ACTION ITEM
Pull every line with "managed" from the data below and copy it.

======

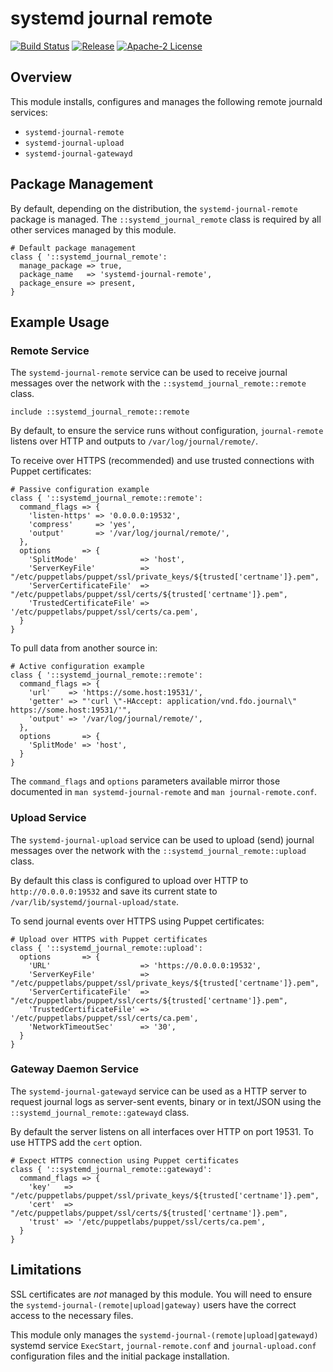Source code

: # systemd journal remote

[![Build Status](https://github.com/gibbs/puppet-systemd_journal_remote/workflows/CI/badge.svg)](https://github.com/gibbs/puppet-systemd_journal_remote/actions?query=workflow%3ACI)
[![Release](https://github.com/gibbs/puppet-systemd_journal_remote/workflows/Release/badge.svg)](https://github.com/gibbs/puppet-systemd_journal_remote/actions?query=workflow%3ARelease)
[![Apache-2 License](https://img.shields.io/github/license/gibbs/puppet-systemd_journal_remote.svg)](LICENSE)

## Overview

This module installs, configures and manages the following remote journald
services:

- `systemd-journal-remote`
- `systemd-journal-upload`
- `systemd-journal-gatewayd`

## Package Management

By default, depending on the distribution, the `systemd-journal-remote` package
is managed. The `::systemd_journal_remote` class is required by all other
services managed by this module.

```puppet
# Default package management
class { '::systemd_journal_remote':
  manage_package => true,
  package_name   => 'systemd-journal-remote',
  package_ensure => present,
}
```

## Example Usage

### Remote Service

The `systemd-journal-remote` service can be used to receive journal messages
over the network with the `::systemd_journal_remote::remote` class.

```puppet
include ::systemd_journal_remote::remote
```

By default, to ensure the service runs without configuration, `journal-remote`
listens over HTTP and outputs to `/var/log/journal/remote/`.

To receive over HTTPS (recommended) and use trusted connections with Puppet
certificates:

```puppet
# Passive configuration example
class { '::systemd_journal_remote::remote':
  command_flags => {
    'listen-https' => '0.0.0.0:19532',
    'compress'     => 'yes',
    'output'       => '/var/log/journal/remote/',
  },
  options       => {
    'SplitMode'              => 'host',
    'ServerKeyFile'          => "/etc/puppetlabs/puppet/ssl/private_keys/${trusted['certname']}.pem",
    'ServerCertificateFile'  => "/etc/puppetlabs/puppet/ssl/certs/${trusted['certname']}.pem",
    'TrustedCertificateFile' => '/etc/puppetlabs/puppet/ssl/certs/ca.pem',
  }
}
```

To pull data from another source in:

```puppet
# Active configuration example
class { '::systemd_journal_remote::remote':
  command_flags => {
    'url'    => 'https://some.host:19531/',
    'getter' => "'curl \"-HAccept: application/vnd.fdo.journal\" https://some.host:19531/'",
    'output' => '/var/log/journal/remote/',
  },
  options       => {
    'SplitMode' => 'host',
  }
}
```

The `command_flags` and `options` parameters available mirror those documented
in `man systemd-journal-remote` and `man journal-remote.conf`.

### Upload Service

The `systemd-journal-upload` service can be used to upload (send) journal
messages over the network with the `::systemd_journal_remote::upload` class.

By default this class is configured to upload over HTTP to
`http://0.0.0.0:19532` and save its current state to
`/var/lib/systemd/journal-upload/state`.

To send journal events over HTTPS using Puppet certificates:

```puppet
# Upload over HTTPS with Puppet certificates
class { '::systemd_journal_remote::upload':
  options       => {
    'URL'                    => 'https://0.0.0.0:19532',
    'ServerKeyFile'          => "/etc/puppetlabs/puppet/ssl/private_keys/${trusted['certname']}.pem",
    'ServerCertificateFile'  => "/etc/puppetlabs/puppet/ssl/certs/${trusted['certname']}.pem",
    'TrustedCertificateFile' => '/etc/puppetlabs/puppet/ssl/certs/ca.pem',
    'NetworkTimeoutSec'      => '30',
  }
}
```

### Gateway Daemon Service

The `systemd-journal-gatewayd` service can be used as a HTTP server to request
journal logs as server-sent events, binary or in text/JSON using the
`::systemd_journal_remote::gatewayd` class.

By default the server listens on all interfaces over HTTP on port 19531. To use
HTTPS add the `cert` option.

```puppet
# Expect HTTPS connection using Puppet certificates
class { '::systemd_journal_remote::gatewayd':
  command_flags => {
    'key'   => "/etc/puppetlabs/puppet/ssl/private_keys/${trusted['certname']}.pem",
    'cert'  => "/etc/puppetlabs/puppet/ssl/certs/${trusted['certname']}.pem",
    'trust' => '/etc/puppetlabs/puppet/ssl/certs/ca.pem',
  }
}
```

## Limitations

SSL certificates are *not* managed by this module. You will need to ensure
the `systemd-journal-(remote|upload|gateway)` users have the correct access
to the necessary files.

This module only manages the `systemd-journal-(remote|upload|gatewayd)` systemd
service `ExecStart`, `journal-remote.conf` and `journal-upload.conf`
configuration files and the initial package installation.
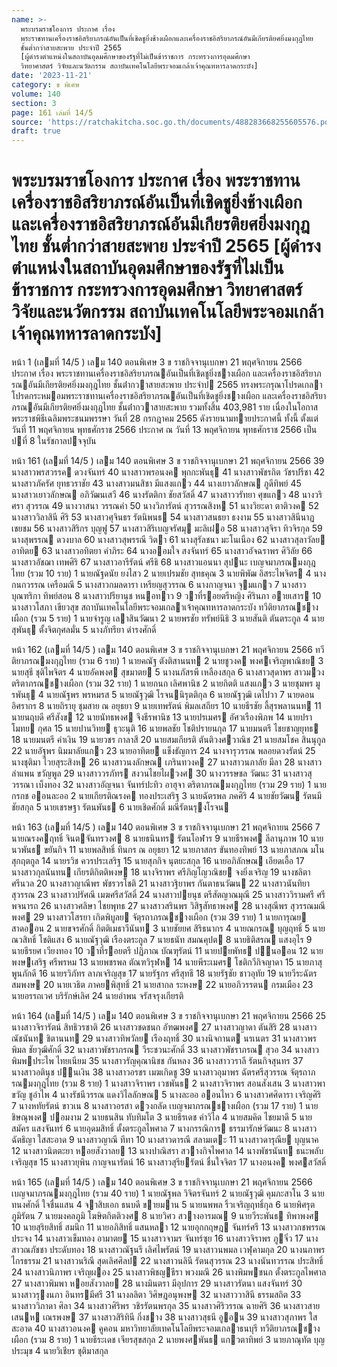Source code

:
 ```yaml
---
name: >-
  พระบรมราชโองการ ประกาศ เรื่อง
  พระราชทานเครื่องราชอิสริยาภรณ์อันเป็นที่เชิดชูยิ่งช้างเผือกและเครื่องราชอิสริยาภรณ์อันมีเกียรติยศยิ่งมงกุฎไทย
  ชั้นต่ำกว่าสายสะพาย ประจำปี 2565
  [ผู้ดำรงตำแหน่งในสถาบันอุดมศึกษาของรัฐที่ไม่เป็นข้าราชการ กระทรวงการอุดมศึกษา
  วิทยาศาสตร์ วิจัยและนวัตกรรม สถาบันเทคโนโลยีพระจอมเกล้าเจ้าคุณทหารลาดกระบัง]
date: '2023-11-21'
category: ข พิเศษ
volume: 140
section: 3
page: 161 เล่มที่ 14/5
source: 'https://ratchakitcha.soc.go.th/documents/488283668255605576.pdf'
draft: true
---
```


# พระบรมราชโองการ ประกาศ เรื่อง พระราชทานเครื่องราชอิสริยาภรณ์อันเป็นที่เชิดชูยิ่งช้างเผือกและเครื่องราชอิสริยาภรณ์อันมีเกียรติยศยิ่งมงกุฎไทย ชั้นต่ำกว่าสายสะพาย ประจำปี 2565 [ผู้ดำรงตำแหน่งในสถาบันอุดมศึกษาของรัฐที่ไม่เป็นข้าราชการ กระทรวงการอุดมศึกษา วิทยาศาสตร์ วิจัยและนวัตกรรม สถาบันเทคโนโลยีพระจอมเกล้าเจ้าคุณทหารลาดกระบัง]

หน้า 1 (เลมที่ 14/5 ) เลม 140 ตอนพิเศษ 3 ข ราชกิจจานุเบกษา 21 พฤศจิกายน 2566 ประกาศ เรื่อง พระราชทานเครื่องราชอิสริยาภรณอันเป็นที่เชิดชูยิ่งชางเผือก และเครื่องราชอิสริยาภรณอันมีเกียรติยศยิ่งมงกุฎไทย ชั้นต่ํากวาสายสะพาย ประจําป 2565 ทรงพระกรุณาโปรดเกลาโปรดกระหมอมพระราชทานเครื่องราชอิสริยาภรณอันเป็นที่เชิดชูยิ่งชางเผือก และเครื่องราชอิสริยาภรณอันมีเกียรติยศยิ่งมงกุฎไทย ชั้นต่ํากวาสายสะพาย รวมทั้งสิ้น 403,981 ราย เนื่องในโอกาสพระราชพิธีเฉลิมพระชนมพรรษา วันที่ 28 กรกฎาคม 2565 ดังรายนามทายประกาศนี้ ทั้งนี้ ตั้งแต่วันที่ 11 พฤศจิกายน พุทธศักราช 2566 ประกาศ ณ วันที่ 13 พฤศจิกายน พุทธศักราช 2566 เป็นปที่ 8 ในรัชกาลปจจุบัน

หน้า 161 (เลมที่ 14/5 ) เลม 140 ตอนพิเศษ 3 ข ราชกิจจานุเบกษา 21 พฤศจิกายน 2566 39 นางสาวพรสวรรค ดวงจันทร์ 40 นางสาวพรอนงค พุกกะพันธุ 41 นางสาวพัชรกิต วัชรปรีชา 42 นางสาวภัครัศ ยุทธวราชัย 43 นางสาวมนสิชา มีแสงแกว 44 นางเยาวลักษณ ภูดีทิพย์ 45 นางสาวเยาวลักษณ อภิวัฒนเสวี 46 นางรัตติกา ชัยสวัสดิ์ 47 นางสาววรัทยา ศุขแกว 48 นางวริศรา สุวรรณ 49 นางวาสนา วรรณคํา 50 นางวิภารัตน์ สุวรรณสิงห 51 นางวิยะดา ตาติวงค 52 นางสาววิลาสินี ศิริ 53 นางสาวศุจินธร รัตนิพนธ 54 นางสาวสนธยา ธงงาม 55 นางสาวสินีนาฏ เชยชม 56 นางสาวสิริกร บุญฟู 57 นางสาวสิริเบญจรัศมุ มะลิเฝอ 58 นางสาวสุจิรา ทิวจิรกุล 59 นางสุพรรณ ดวงบาล 60 นางสาวสุพรรณี วิตา 61 นางสุรัลชนา มะโนเนือง 62 นางสาวสุลาวัลย อาทิตย 63 นางสาวอทิตยา คําภิระ 64 นางออมใจ สงจันทร์ 65 นางสาวอัจฉราพร ศิวิลัย 66 นางสาวอัชฌา เทพศิริ 67 นางสาวอารีรัตน์ ศรีธิ 68 นางสาวแอนนา สุปนะ เบญจมาภรณมงกุฎไทย (รวม 10 ราย) 1 นายณัฐดนัย ยงไสว 2 นายเปรมชัย สุทธคุณ 3 นายพิพัฒ อิสระไพจิตร 4 นางกนกวรรณ เครือมณี 5 นางสาวกมลดารา เหรียญสุวรรณ 6 นางกาญจนา จุมแกว 7 นางสาวบุณฑริกา ทิพย์สอน 8 นางสาวปรียานุช หนอทาว 9 วาที่รอยตรีหญิง ศิรินภา อายเสาร 10 นางสาวโสภา เขียวสุข สถาบันเทคโนโลยีพระจอมเกลาเจ้าคุณทหารลาดกระบัง ทวีติยาภรณชางเผือก (รวม 5 ราย) 1 นายจํารูญ เลาสินวัฒนา 2 นายพรชัย ทรัพย์นิธิ 3 นายสันติ ตันตระกูล 4 นายสุพันธุ ตั้งจิตกุศลมั่น 5 นางภัทรียา ดํารงศักดิ์

หน้า 162 (เลมที่ 14/5 ) เลม 140 ตอนพิเศษ 3 ข ราชกิจจานุเบกษา 21 พฤศจิกายน 2566 ทวีติยาภรณมงกุฎไทย (รวม 6 ราย) 1 นายคณัฐ ตังติสานนท 2 นายชูวงค พงศเจริญพาณิชย 3 นายสุธี ชุติไพจิตร 4 นายอัคพงศ สุขมาตย 5 นางนภัสรพี เหลืองสกุล 6 นางสาวสุดาพร สาวมวง ตริตาภรณชางเผือก (รวม 32 ราย) 1 นายกนก เลิศพานิช 2 นายกิตติ แสงแกว 3 นายชุมพร มูรพันธุ 4 นายณัฐพร พรหมรส 5 นายณัฐวุฒิ โรจนนิรุตติกุล 6 นายณัฐวุฒิ เดไปวา 7 นายดอน อิศรากร 8 นายถิรายุ ชุมสาย ณ อยุธยา 9 นายเทพรัตน์ พิมลเสถียร 10 นายธีรชัย ลี้สุรพลานนท 11 นายนฤบดี ศรีสังข 12 นายนัทธพงศ จึงธีรพานิช 13 นายปรเมศร อัศวเรืองพิภพ 14 นายปราโมทย กุศล 15 นายปานวิทย ธุวะนุติ 16 นายพลชัย โชติปรายนกุล 17 นายมนตรี ไชยชาญยุทธ 18 นายมนตรี คําเงิน 19 นายวชร กาลาสี 20 นายสมเกียรติ ตันติวงศวาณิช 21 นายสมโชค สินนุกูล 22 นายอัฐพร นิมมาลัยแกว 23 นายอาทิตย แข็งธัญการ 24 นางจารุวรรณ พลอยดวงรัตน์ 25 นางชุติมา ไวยสุระสิงห 26 นางสาวนงลักษณ เภรินทวงค 27 นางสาวนภาลัย มีลา 28 นางสาวลําแพน ขวัญพูล 29 นางสาววรภัทร สงวนไชยไผวงศ 30 นางวรรษชล วัฒนะ 31 นางสาวสุวรรณา เบ็งทอง 32 นางสาวอัญจนา จันทร์ปะทิว อาฮุจา ตริตาภรณมงกุฎไทย (รวม 29 ราย) 1 นายกรกช ออนละออ 2 นายเกียรติณรงค ทองประเสริฐ 3 นายฉัตรพล ภคศิริ 4 นายชัยวัฒน รัตนมีชัยสกุล 5 นายเชรษฐา รัตนพันธ 6 นายเชิดศักดิ์ มณีรัตนรุงโรจน

หน้า 163 (เลมที่ 14/5 ) เลม 140 ตอนพิเศษ 3 ข ราชกิจจานุเบกษา 21 พฤศจิกายน 2566 7 นายณรงคฤทธิ์ จินตจันทรวงศ 8 นายธนินทร รัตนโอฬาร 9 นายธีรพงศ ลีลานุภาพ 10 นายนวพันธ ขยันกิจ 11 นายพลสิทธิ์ ทินกร ณ อยุธยา 12 นายภาสกร ขันทองทิพย์ 13 นายภาสภณ มโนสุกฤตกูล 14 นายรวิช ควรประเสริฐ 15 นายสุภกิจ นุตยะสกุล 16 นายอภิลักษณ เอียดเอื้อ 17 นางสาวกุลนันทน เกียรติกิตติพงษ 18 นางจิราพร ศรีภิญโญวณิชย จงยิ่งเจริญ 19 นางชลิตา ศรีนวล 20 นางสาวญาณีพร พัชรวรโชติ 21 นางสาวฐิยาพร กันตาธนวัฒน 22 นางสาวนันทิยา สุวรรณ 23 นางสาวปรัศณี เมฆศรีสวัสดิ์ 24 นางสาวปยนุช ตรีสัตญาณมุณี 25 นางสาววิรามศรี ศรีพจนารถ 26 นางสาวศลิษา ไชยพุทธ 27 นางสาวสรินพร วิสิฐสัทธาพงศ 28 นางสุณีพร สุวรรณมณีพงศ 29 นางสาวโสรยา เกิดพิบูลย จัตุรถาภรณชางเผือก (รวม 39 ราย) 1 นายการุณย สาดออน 2 นายขจรศักดิ์ กิตติเมธาวีนันท 3 นายชัยยศ สิริธนากร 4 นายณกรณ บุญฤทธิ์ 5 นายณวสิทธิ์ โชติแสง 6 นายณัฐวุฒิ เรืองตระกูล 7 นายธนัท สมณคุปต 8 นายธิติสรณ แสงอุไร 9 นายธีรยศ เวียงทอง 10 วาที่รอยตรี ปฏิภาณ บัณฑุรัตน์ 11 นายปยพัทธ ปนออน 12 นายพงษเสริฐ ศรีพรหม 13 นายพชรพล ตัณฑวิรุฬห 14 นายพีระเมศร โชติกวีกิจญาดา 15 นายภาสุ พูนภักดี 16 นายรวิภัทร ลาภเจริญสุข 17 นายรัฐกร ศรีสุทธี 18 นายรัฐชัย ชาวอุทัย 19 นายวีระฉัตร สมพงษ 20 นายเวธิต ภาคยพิสุทธิ์ 21 นายสากล ระหงษ 22 นายอภิวรรตน กรมเมือง 23 นายอรรถเวศ บริรักษ์เลิศ 24 นายอําพน จรัสจรุงเกียรติ

หน้า 164 (เลมที่ 14/5 ) เลม 140 ตอนพิเศษ 3 ข ราชกิจจานุเบกษา 21 พฤศจิกายน 2566 25 นางสาวจิรารัตน์ สิทธิวรชาติ 26 นางสาวชดชนก อัฑฒพงศ 27 นางสาวญาดา ตันสิริ 28 นางสาวณัชนันท ชิตานนท 29 นางสาวทิพวัลย เรืองฤทธิ์ 30 นางนิจกานต นรเนตร 31 นางสาวพรพิมล ชัยวุฒิศักดิ์ 32 นางสาวพัชราภรณ วีระชวนะศักดิ์ 33 นางสาวพัชราภรณ สุวอ 34 นางสาวพิมพประไพ ไทยเนียม 35 นางสาวรัญคุณานิชช กันหลง 36 นางสาววราลี รัตนกิจสุนทร 37 นางสาวอตินุช ปนเงิน 38 นางสาวอรชร เมฆเกิดชู 39 นางสาวอุมาพร ฉัตรศรีสุวรรณ จัตุรถาภรณมงกุฎไทย (รวม 8 ราย) 1 นางสาวจิราพร เวชพันธ 2 นางสาวจิราพร สอนสังเสน 3 นางสาวพาขวัญ ชูอําไพ 4 นางรัชนีวรรณ แดงวิไลลักษณ 5 นางละออ ออนไหว 6 นางสาวศศิดารา เจริญศิริ 7 นางหทัยรัตน์ ขาวเน 8 นางสาวอรสา ดวงกลัด เบญจมาภรณชางเผือก (รวม 17 ราย) 1 นายชิษณุพงศ ปอมงาม 2 นายธนสิน ทับทิมโต 3 นายธีรเดช คําวิไล 4 นายสมคิด ไชยมาดี 5 นายสมัคร แสงจันทร์ 6 นายอุดมสิทธิ์ ตั้งตระกูลไพศาล 7 นางกรรณิการ ธรรมารักษ์วัฒนะ 8 นางสาวฉัตธิญา ใสสะอาด 9 นางสาวญาณี ทีทา 10 นางสาวดารณี สลามเตะ 11 นางสาวดารุณีย บุญนาค 12 นางสาวนิตตะยา หอยสังวาลย 13 นางปาณิสรา สวางกิจไพศาล 14 นางพัชรนันท ธนะพลับเจริญสุข 15 นางสาวยุพิน กาญจนารัตน์ 16 นางสาวสุรียรัตน์ ชื่นใจจิตร 17 นางอนงค พงศสวัสดิ์

หน้า 165 (เลมที่ 14/5 ) เลม 140 ตอนพิเศษ 3 ข ราชกิจจานุเบกษา 21 พฤศจิกายน 2566 เบญจมาภรณมงกุฎไทย (รวม 40 ราย) 1 นายณัฐพล วิจิตรจันทร์ 2 นายณัฐวุฒิ คุมภะสาโน 3 นายทนงศักดิ์ ใจชื่นแสน 4 จาสิบเอก ธนบดี ขายมาน 5 นายนพพล ริ้วเจริญฤทธิ์กุล 6 นายพิศรุต ภูมิรัตน 7 นายมงคลภูมิ โฆษิตกิตติวงศ 8 นายวิศว สวางอารมณ 9 นายวีระพันธ ทิพาพงศ 10 นายสุริยสิทธิ์ สมนึก 11 นายอภิสิทธิ์ แสนหลา 12 นายอุกกฤษฎ จันทร์ศรี 13 นางสาวกชพรรณ ประจง 14 นางสาวเข็มทอง อามาตย 15 นางสาวจามร จันทร์ซุย 16 นางสาวจิราพร ภูจิ๋ว 17 นางสาวณภัชชา ประดับทอง 18 นางสาวณัฐนรี เลิศไพรัตน์ 19 นางสาวนพมล เวฬุคามกุล 20 นางนภาพร ไกรธรรม 21 นางสาวนริณี สุดเลิศศิลป 22 นางสาวนลินี รัตนสุวรรณ 23 นางนันทวรรณ ประสิทธิ์ 24 นางสาวนิภาพร เจริญผอง 25 นางสาวพิชญธีรา พวงมณี 26 นางพิมพชนก ตั้งตระกูลไพศาล 27 นางสาวพิมพา หอยสังวาลย 28 นางมินตรา มีอุปการ 29 นางสาวรัตนา แสงจันทร์ 30 นางสาวรุงนภา อินทรมีศรี 31 นางลลิตา วิศิษฎอนุพงษ 32 นางสาววาสินี ธรรมสถิต 33 นางสาววิภาดา ศิลา 34 นางสาวศิริพร วชิรรัตนพรกุล 35 นางสาวศิริวรรณ ฉายศิริ 36 นางสาวสายเสนห เณรพงษ 37 นางสาวสิริทินี กิ่งชาง 38 นางสาวสุธนี อูอน 39 นางสาวสุภาพร ใสสะอาด 40 นางสาวอนงค คูคอน มหาวิทยาลัยเทคโนโลยีพระจอมเกลาธนบุรี ทวีติยาภรณชางเผือก (รวม 8 ราย) 1 นายธีระเดช เจียรสุขสกุล 2 นายพงศพันธ แกวตาทิพย์ 3 นายภาณุทัต บุญประมุข 4 นายวิเชียร ชุติมาสกุล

======

ANSWER SECTION
is managed. The `::systemd_journal_remote` class is required by all other
services managed by this module.
SSL certificates are *not* managed by this module. You will need to ensure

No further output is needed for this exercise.